Thus, the US pivot to Asia surely has much to do with China’s thrust into disputed waters.  At the same time, as Carl Thayer observes, the Chinese probably realize that aggressive behavior can only “stoke the anxieties” of most ASEAN members and push them closer to the US.[iv] Vietnam in particular is a weak link for China: It is one of the few ASEAN members without any sort of military arrangement with the US, a situation that could change if Beijing isn’t careful.  Hopefully, the Chinese will fulfill their commitment to withdraw the oil rig in mid-August, allowing ongoing Vietnam-China talks, which have been extensive during these months, to defuse tensions.  Vietnam did its part by cracking down on the demonstrators; the next step is up to China, which so far has not gone beyond saying (as Xi Jinping did recently) that Asians can peacefully resolve their own problems.[v]

 

In a statement issued after a meeting of ASEAN foreign ministers on May 10, the claimants were urged “to avoid actions which could undermine peace and stability in the area” and to “refrain from taking actions that would further escalate tension.  ASEAN, however, lacks the unity or the political weight to push the disputing parties to the bargaining table.  The Philippines and Vietnam often find themselves at odds with their ASEAN partners when it comes to developing a unified position on the South China Sea.  Offending China is unacceptable to some members, such as Cambodia.  China’s insistence on dealing with the dispute bilaterally, refusing to  “internationalize” or “ASEAN-ize” it, compounds and takes advantage of ASEAN’s disunity, pitting the members against one another.  Completion of a PRC-ASEAN code of conduct is crucial, but over the last fifteen years the SCS dispute has proved too big an obstacle to overcome.[vi]  The closest the parties have come was in July 2011 when China and ASEAN agreed on  Guidelines to Implement the Declaration of Conduct of Parties to the South China Sea, a declaration that had been agreed upon in November 2002.  The declaration not only is nonbinding; it only discusses confidence-building measures rather than conflict prevention or resolution.  Thus, concrete measures to implement basic principles of peaceful behavior are lacking.[vii]

 

The very least all parties to the SCS dispute must accomplish is to avoid actions that dangerously alter the status quo and reaffirm the peaceful resolution of disputes.
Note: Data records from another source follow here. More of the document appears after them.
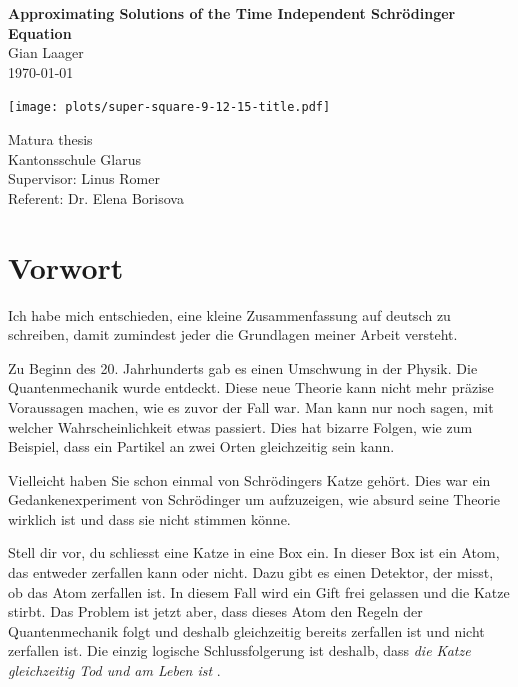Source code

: \documentclass[11pt,DIV=10,final]{scrreprt} %
\begin{document}
\begin{titlepage}
\mbox{}\vspace{0.1\textheight}
\begin{center}
\textbf{\Huge Approximating Solutions of the Time Independent Schrödinger Equation}\\[3ex]
Gian Laager\\
\today
\vspace{0.05\textheight}
\begin{center}
	\texttt{[image: plots/super-square-9-12-15-title.pdf]}
\end{center}
\vspace{0.05\textheight}
Matura thesis\\
Kantonsschule Glarus\\[3ex]
Supervisor: Linus Romer\\
Referent: Dr. Elena Borisova
\end{center}
\end{titlepage}


\tableofcontents

\pagebreak[4]

\chapter*{Vorwort}
Ich habe mich entschieden, eine kleine Zusammenfassung auf deutsch zu schreiben, damit zumindest jeder die Grundlagen meiner Arbeit versteht.

Zu Beginn des 20. Jahrhunderts gab es einen Umschwung in der Physik. Die Quantenmechanik wurde entdeckt. Diese neue Theorie kann nicht mehr präzise Voraussagen machen, wie es zuvor der Fall war.
Man kann nur noch sagen, mit welcher Wahrscheinlichkeit etwas passiert. Dies hat bizarre Folgen, wie zum Beispiel, dass ein Partikel an zwei Orten gleichzeitig sein kann.

Vielleicht haben Sie schon einmal von Schrödingers Katze gehört. Dies war ein Gedankenexperiment von Schrödinger um aufzuzeigen, wie absurd seine Theorie wirklich ist und dass sie nicht stimmen könne.

Stell dir vor, du schliesst eine Katze in eine Box ein. In dieser Box ist ein Atom, das entweder zerfallen kann oder nicht. Dazu gibt es einen Detektor, der misst, ob das Atom zerfallen ist. In diesem Fall
wird ein Gift frei gelassen und die Katze stirbt.
Das Problem ist jetzt aber, dass dieses Atom den Regeln der Quantenmechanik folgt und deshalb gleichzeitig bereits zerfallen ist und nicht zerfallen ist. Die einzig logische Schlussfolgerung ist deshalb,
dass \emph{die Katze gleichzeitig Tod und am Leben ist} \citep{schrodinger1935gegenwartige}.
\end{document}
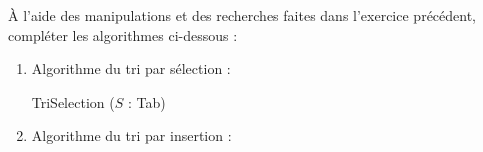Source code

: \documentclass[a4paper,french]{article}
\newcounter{exonum}
\newcommand{\Exo}{\addtocounter{exonum}{1}{{\large \textbf {Exercice \theexonum .}}}}
\begin{document}
\Exo

À l'aide des manipulations et des recherches faites dans l'exercice précédent, compléter les algorithmes ci-dessous :

\begin{enumerate}
\item Algorithme du tri par sélection : 

\begin{algorithm}[H]
\DontPrintSemicolon
TriSelection ($S$ : Tab)\;
\BlankLine
\DontPrintSemicolon
{}
\PrintSemicolon
\BlankLine
\Deb{
\BlankLine
\BlankLine
\BlankLine
\BlankLine
\BlankLine
\BlankLine
\BlankLine
\BlankLine
\BlankLine
\BlankLine
\BlankLine
\BlankLine
\BlankLine
\BlankLine
\BlankLine
\BlankLine
\BlankLine
\BlankLine
\BlankLine
\BlankLine
\BlankLine
\BlankLine
\BlankLine
\BlankLine
\BlankLine
\BlankLine
\BlankLine
\BlankLine
\BlankLine
\BlankLine
\BlankLine
\BlankLine
\BlankLine
\BlankLine
\BlankLine
\BlankLine
\BlankLine
\BlankLine
\BlankLine
\BlankLine
\BlankLine
\BlankLine
\BlankLine
\BlankLine
\BlankLine
\BlankLine
\BlankLine
\BlankLine
\BlankLine
\BlankLine
\BlankLine
\BlankLine
\BlankLine
\BlankLine
\BlankLine
\BlankLine
\BlankLine
\BlankLine
\BlankLine
\BlankLine
\BlankLine
\BlankLine
\BlankLine
\BlankLine
\BlankLine
\BlankLine
\BlankLine
\BlankLine
\BlankLine
\BlankLine
\BlankLine
\BlankLine
\BlankLine
\BlankLine
\BlankLine
\BlankLine
\BlankLine
\BlankLine
\BlankLine
\BlankLine
\BlankLine
\BlankLine
\BlankLine
\BlankLine
\BlankLine
\BlankLine
\BlankLine
\BlankLine
\BlankLine
}
\end{algorithm}

\item Algorithme du tri par insertion : 


\end{enumerate}
\end{document}
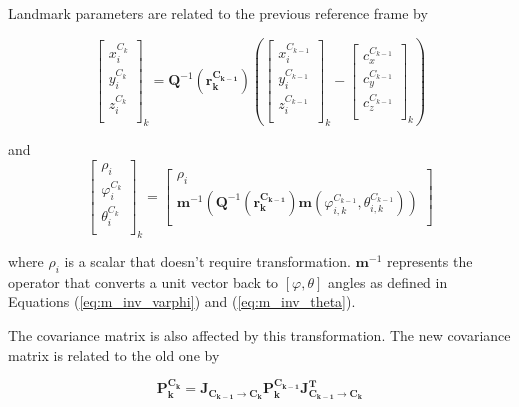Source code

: Landmark parameters are related to the previous reference frame by

\begin{equation}
\begin{bmatrix}
x_{i}^{C_{k}} \\
y_{i}^{C_{k}} \\
z_{i}^{C_{k}} \\
\end{bmatrix}_{k}=\boldsymbol{Q}^{-1}(\boldsymbol{r_k^{C_{k-1}}})\left(
\begin{bmatrix}
x_{i}^{C_{k-1}} \\
y_{i}^{C_{k-1}} \\
z_{i}^{C_{k-1}} \\
\end{bmatrix}_{k}- \begin{bmatrix}
c_{x}^{C_{k-1}} \\
c_{y}^{C_{k-1}} \\
c_{z}^{C_{k-1}} \\
\end{bmatrix}_{k}\right)
\end{equation}

\noindent and
\begin{equation}
\begin{bmatrix}
\rho_{i} \\
\varphi_{i}^{C_{k}} \\
\theta_{i}^{C_{k}} \\
\end{bmatrix}_{k}=
\begin{bmatrix}
\rho _{i} \\
\boldsymbol{m}^{-1}\left(\boldsymbol{Q}^{-1}(\boldsymbol{r_k^{C_{k-1}}})\boldsymbol{m}(\varphi _{i, k}^{C_{k-1}}, \theta _{i, k}^{C_{k-1}})\right) \\
\end{bmatrix}
\end{equation}

\noindent where $\rho_i$ is a scalar that doesn't require transformation.
$\boldsymbol{m}^{-1}$ represents the operator that converts
a unit vector back to $[\varphi, \theta]$ angles as defined in
Equations (\ref{eq:m_inv_varphi}) and (\ref{eq:m_inv_theta}).

The covariance matrix is also affected by this transformation. The new
covariance matrix is related to the old one by

\begin{equation}
\boldsymbol{P_{k}^{C_{k}}}=\boldsymbol{J_{C_{k-1}\to C_{k}}}\boldsymbol{P_{k}^{C_{k-1}}}\boldsymbol{J_{C_{k-1}\to C_{k}}^{T}}
\end{equation}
If those principles were accepted, China would have to withdraw its oil rig to commonly accepted waters, all the parties would have to withdraw vessels and personnel from the islands except as commonly agreed upon, and all would have to suspend contract or other arrangements for oil and gas exploration.  They would have to sit down and talk through additional ways to avoid conflict, including setting aside claims to territory, whether based on history or otherwise.  Some formula for joint (as China proposed in 1992) or clearly demarcated exploitation of undersea resources would need to be devised and, when carried out, be monitored, such as by joint patrolling of ships and planes.  Agreement should be obtained on prior notification of military exercises or other significant movements of personnel or equipment.[viii]

 

The United States needs to be careful about its involvement in the dispute.  Putting it in the context of alliance politics antagonizes China and, more importantly, may create exaggerated expectations of direct intervention should the dispute take another violent turn. After all, the United States has multiple naval and air facilities at its disposal all over East Asia, whereas China has neither allies nor overseas bases. Obama has already possibly put US forces in harm’s way in the Senkakus/Diaoyudao dispute by accepting that the US-Japan Security Treaty covers those islands even though the US takes no (formal) position on sovereignty.  The Philippines in particular may see an opportunity for “extended deterrence” here.  To be sure, in Southeast Asia the desire has been expressed for some time that the US strengthen regional relationships so that China’s rise can be more effectively managed.  But that view is not meant to suggest a US military confrontation with China.[ix]   Having a larger nonmilitary presence in East Asia is one thing, backing friendly countries’ territorial claims with force, real or promised, is quite another.

 

The United States cannot be an honest broker in the SCS dispute.  Nor can it effectively preach freedom of navigation when its ships are monitoring Chinese naval activities in Hainan and elsewhere along China’s coastline.  Washington’s influence might be most effective if it continued to encourage a diplomatic resolution, along the lines of Deng Xiaoping’s position of long ago on Diaoyudao: shelve the sovereignty issue and undertake joint exploration of resources.  Washington should also acknowledge the importance of reaching agreement on a code of conduct (including one that the US itself could later sign), and should finally ratify the UN Convention on the Law of the Sea.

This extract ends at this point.